It is repeatedly shown in literature that the percentage yield of chitosan in shells waste of different marine species differs extensively, depending on the type of species and the process conditions (Abdou et al., 2008; Chandumpai et al., 2004; Synowiecki and Al-Khateeb, 2003). The raw material with higher amount of crude chitin yield higher chitosan. According to No et al. (2003) difference in the properties of the prepared chitosan depends on the type of marine species and the ways of production.

Moisture content. In all extracted samples the observed moisture was less than 10% as stated by KFDA in 1995. No significant variation in moisture content of chitosan isolated from shrimp head shell (5.5%) and crab leg shell (5.6%), was observed, while some fluctuation in crab claw (6.1%) and crab carapace (3.9%), shown in Fig. 2b was observed that could be attributed to the hygroscopic nature of chitosan (Ocloo et al., 2011).

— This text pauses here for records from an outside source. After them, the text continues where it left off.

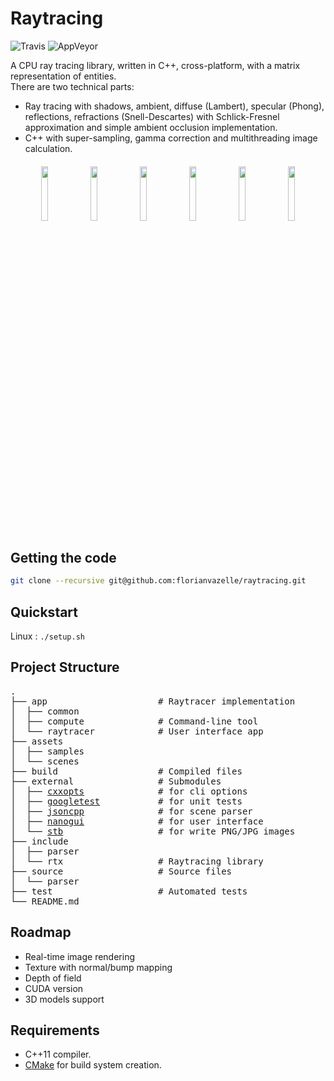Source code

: # Raytracing

![Travis](https://img.shields.io/travis/florianvazelle/raytracing?style=flat&logo=travis)
![AppVeyor](https://img.shields.io/appveyor/build/florianvazelle/raytracing?style=flat&logo=appveyor)

A CPU ray tracing library, written in C++, cross-platform, with a matrix representation of entities.  
There are two technical parts:

- Ray tracing with shadows, ambient, diffuse (Lambert), specular (Phong), reflections, refractions (Snell-Descartes) with Schlick-Fresnel approximation and simple ambient occlusion implementation.
- C++ with super-sampling, gamma correction and multithreading image calculation.

<h4 align="center">
    <img src="https://florianvazelle.github.io/resources/images/raytracing/scene00000.png" width="15%"/> <img src="https://florianvazelle.github.io/resources/images/raytracing/scene00002.png" width="15%"/> <img src="https://florianvazelle.github.io/resources/images/raytracing/scene00004.png" width="15%"/> <img src="https://florianvazelle.github.io/resources/images/raytracing/scene00003.png" width="15%"/> <img src="https://florianvazelle.github.io/resources/images/raytracing/scene00005.png" width="15%"/> <img src="https://florianvazelle.github.io/resources/images/raytracing/scene00001.png" width="15%"/>
</h4>

## Getting the code

```bash
git clone --recursive git@github.com:florianvazelle/raytracing.git
```

## Quickstart

Linux : `./setup.sh`

## Project Structure

<pre>
.
├── app                     # Raytracer implementation
│  ├── common
│  ├── compute              # Command-line tool
│  └── raytracer            # User interface app
├── assets
│  ├── samples
│  └── scenes
├── build                   # Compiled files
├── external                # Submodules
│  ├── <a href="https://github.com/jarro2783/cxxopts">cxxopts</a>              # for cli options
│  ├── <a href="https://github.com/google/googletest">googletest</a>           # for unit tests
│  ├── <a href="https://github.com/open-source-parsers/jsoncpp">jsoncpp</a>              # for scene parser
│  ├── <a href="https://github.com/wjakob/nanogui">nanogui</a>              # for user interface
│  └── <a href="https://github.com/nothings/stb">stb</a>                  # for write PNG/JPG images
├── include
│  ├── parser
│  └── rtx                  # Raytracing library
├── source                  # Source files
│  └── parser                  
├── test                    # Automated tests
└── README.md
</pre>

## Roadmap

- Real-time image rendering
- Texture with normal/bump mapping
- Depth of field
- CUDA version
- 3D models support

## Requirements

- C++11 compiler.
- [CMake](https://cmake.org) for build system creation.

Ash content. The ash content of four chitosan samples was in the range of 1.05 to 2.6%. Tajik et al. (2008) have reported that the commercial best grade chitosan contains about 1.18% ash. Literature is available showing higher values e.g., 4.05% in local brine shrimp in Bangladesh. Fig. 2c clearly shows that crab leg shell had lowest ash content following by shrimp head shell.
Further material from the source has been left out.